On 14 April 2016 at 17:46, Ethan Furman <ethan at stoneleaf.us> wrote:
> On 04/14/2016 08:59 AM, Michael Mysinger via Python-Dev wrote:
>
>> I am saying that if os.path.join now accepts RichPath objects, and those
>> objects can return either str or bytes, then its much harder to reason
>> about
>> when I have all bytes or all strings. In essence, you will force me to
>> pre-
>> wrap all RichPath objects in either os.fsencode(os.fspath(path)) or
>> os.fsdecode(os.fspath(path)), just so I can reason about the type.
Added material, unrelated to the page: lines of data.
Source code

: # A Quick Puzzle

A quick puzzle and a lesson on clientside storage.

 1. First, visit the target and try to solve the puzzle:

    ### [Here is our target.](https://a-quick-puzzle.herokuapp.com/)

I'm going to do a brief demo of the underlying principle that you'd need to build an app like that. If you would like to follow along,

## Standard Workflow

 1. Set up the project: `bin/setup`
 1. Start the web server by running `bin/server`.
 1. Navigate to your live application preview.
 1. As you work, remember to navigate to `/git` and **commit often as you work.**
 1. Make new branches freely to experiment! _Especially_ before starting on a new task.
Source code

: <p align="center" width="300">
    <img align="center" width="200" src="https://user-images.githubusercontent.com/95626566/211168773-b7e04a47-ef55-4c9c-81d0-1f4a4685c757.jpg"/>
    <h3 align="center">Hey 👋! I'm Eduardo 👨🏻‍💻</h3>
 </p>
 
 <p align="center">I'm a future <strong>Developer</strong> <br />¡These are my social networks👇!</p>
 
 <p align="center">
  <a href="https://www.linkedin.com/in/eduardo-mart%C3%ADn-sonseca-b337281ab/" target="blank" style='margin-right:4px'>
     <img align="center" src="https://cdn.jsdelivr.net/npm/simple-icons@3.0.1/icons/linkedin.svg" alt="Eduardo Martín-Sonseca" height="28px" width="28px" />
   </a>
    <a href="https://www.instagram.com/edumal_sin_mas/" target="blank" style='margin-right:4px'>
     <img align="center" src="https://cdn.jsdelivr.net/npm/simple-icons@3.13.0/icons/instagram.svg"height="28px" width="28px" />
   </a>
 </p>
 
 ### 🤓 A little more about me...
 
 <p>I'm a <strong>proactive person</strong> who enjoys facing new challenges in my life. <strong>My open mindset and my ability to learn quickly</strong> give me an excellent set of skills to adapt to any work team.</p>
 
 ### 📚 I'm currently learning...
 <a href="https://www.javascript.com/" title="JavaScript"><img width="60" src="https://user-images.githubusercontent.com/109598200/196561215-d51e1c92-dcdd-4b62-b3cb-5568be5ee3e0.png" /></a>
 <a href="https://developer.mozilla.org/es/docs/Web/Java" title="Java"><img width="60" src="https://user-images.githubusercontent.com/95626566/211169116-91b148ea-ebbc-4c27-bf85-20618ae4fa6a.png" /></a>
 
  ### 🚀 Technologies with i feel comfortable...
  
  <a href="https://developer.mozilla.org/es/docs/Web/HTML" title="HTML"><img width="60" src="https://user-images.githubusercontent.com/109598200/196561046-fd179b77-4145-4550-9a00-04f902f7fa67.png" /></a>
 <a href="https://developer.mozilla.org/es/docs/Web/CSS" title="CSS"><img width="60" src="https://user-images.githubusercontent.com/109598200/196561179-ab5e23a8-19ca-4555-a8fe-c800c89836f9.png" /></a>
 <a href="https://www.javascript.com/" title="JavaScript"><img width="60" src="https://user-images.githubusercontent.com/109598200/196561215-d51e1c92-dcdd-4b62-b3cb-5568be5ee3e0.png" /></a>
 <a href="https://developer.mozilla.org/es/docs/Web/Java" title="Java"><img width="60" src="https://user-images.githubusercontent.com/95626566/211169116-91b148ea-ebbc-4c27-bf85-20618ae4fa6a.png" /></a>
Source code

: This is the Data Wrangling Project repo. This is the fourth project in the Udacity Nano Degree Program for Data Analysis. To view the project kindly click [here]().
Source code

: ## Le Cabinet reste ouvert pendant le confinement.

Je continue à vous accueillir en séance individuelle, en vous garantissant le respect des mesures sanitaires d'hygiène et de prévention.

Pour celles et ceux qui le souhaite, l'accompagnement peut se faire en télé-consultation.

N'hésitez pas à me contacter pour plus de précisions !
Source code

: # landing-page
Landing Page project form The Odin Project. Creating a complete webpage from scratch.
And if
>> I
>> have to always do that wrapping then os.path.join doesn't need to accept
>> RichPath objects and call fspath at all.
>
>
> What many folks seem to be missing is that *you* (generic you) have control
> of your data.
>
> If you are not working at the bytes layer, you shouldn't be getting bytes
> objects because:
>
> - you specified str when asking for data from the OS, or
> - you transformed the incoming bytes from whatever external source
>   to str when you received them.

My experience is that (particularly with code that was originally
written for Python 2) "you have control of your data" is often an
illusion - bytes can appear in code from unexpected sources, and when
they do I'd rather see an error if I'm using code where I expect a
string. Certainly that's a bug in the code - all I'm saying is that it
fail early rather than late.

Having said this, I don't have an actual use case - but equally it
seems to me that our problem is that *nobody* does (yet) because
uptake of pathlib has been slow, thanks to limited stdlib support. My
view remains that we should get the (relatively simple and
uncontroversial) str support in place, and defer bytes support for
when we have experience with that.

I'd appreciate it if anyone can clarify why "gracefully extending" the
protocol to include bytes support at a later date isn't practical.
Paul